Até o momento, foram quatro operações, sendo duas delas no setor de fertilizantes. A IGC participou da compra da Fass Agro, empresa especializada na produção de fertilizantes líquidos NPK, com sede em Sertãozinho (SP) pela paulista Adufértil, controlada pelo grupo Indorama, de Singapura.
A Fass Agro fazia parte do grupo ENG. Criado a partir de uma indústria para fornecer químicos para usinas sucroenergéticas, desde 2013 o grupo passou atuar como fornecedor de commodities, especializando-se, a partir de 2017, em insumos agrícolas, com maior foco em fertilizantes líquidos.
A IGC também auxiliou outra companhia do setor de fertilizantes com sede no interior paulista, a Aqua do Brasil, de Salto (SP), na venda de sua operação à SAS, empresa que viu na fabricação de fertilizantes especiais e bioestimulantes da brasileira uma oportunidade para chegar ao objetivo de ser a líder do segmento de biossoluções.
A empresa atuou ainda em outros dois negócios com empresas dos setores agrícola e avícola.

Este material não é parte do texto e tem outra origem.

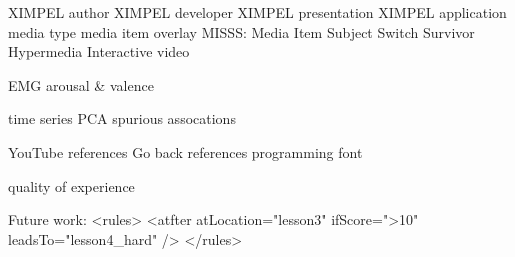 XIMPEL author
XIMPEL developer
XIMPEL presentation
XIMPEL application
media type
media item
overlay
MISSS: Media Item Subject Switch Survivor
Hypermedia
Interactive video

EMG
arousal & valence

time series
PCA
spurious assocations

YouTube references
Go back references
programming font

quality of experience

Future work:
<rules>
    <atfter atLocation="lesson3" ifScore=">10" leadsTo="lesson4_hard" />
</rules>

A IGC participou da venda dos ativos da sementeira goiana Serra Bonita, de Formosa (GO), à família Rocheto, dona da Bem Brasil, marca líder na produção de batatas fritas congeladas no mercado nacional.
O investimento foi feito com participação de José Paulo Rocheto, acionista da Bem Brasil, e da Três Marias Agro, especializada na produção de hortifruti, batatas, cereais e pecuária de corte.
Fechando o quarteto, a IGC participou da venda da participação majoritária da G3 Agroavícola, de Riacho das Almas (PE), empresa de biotecnologia especializada em ovos férteis e pintos de um dia, à paranaense Pluma Agroavícola, de Cascavel (PR), que afirma ser a maior produtora de ovos férteis e pintos de corte da América Latina.
Ao analisar as transações, Pechliye percebe que está em curso uma mudança no perfil dos compradores: se até 2022 as transações eram dominadas por grupos estrangeiros, agora empresas nacionais de grande porte entraram forte nesse segmento.
“A Pluma, por exemplo, que comprou a G3, é uma potência da avicultura brasileira, uma empresa muito grande, muito boa, exporta tecnologia avícola para o mundo inteiro e entrou forte no jogo de consolidação”, diz o sócio da IGC.
Para Pechliye, a visão de longo prazo em relação ao agro permanece positiva. “Esse patamar de juros, esse desincentivo ao investimento, é passageiro.. a gente não vai ficar com a Selic a 15% para sempre”, avalia.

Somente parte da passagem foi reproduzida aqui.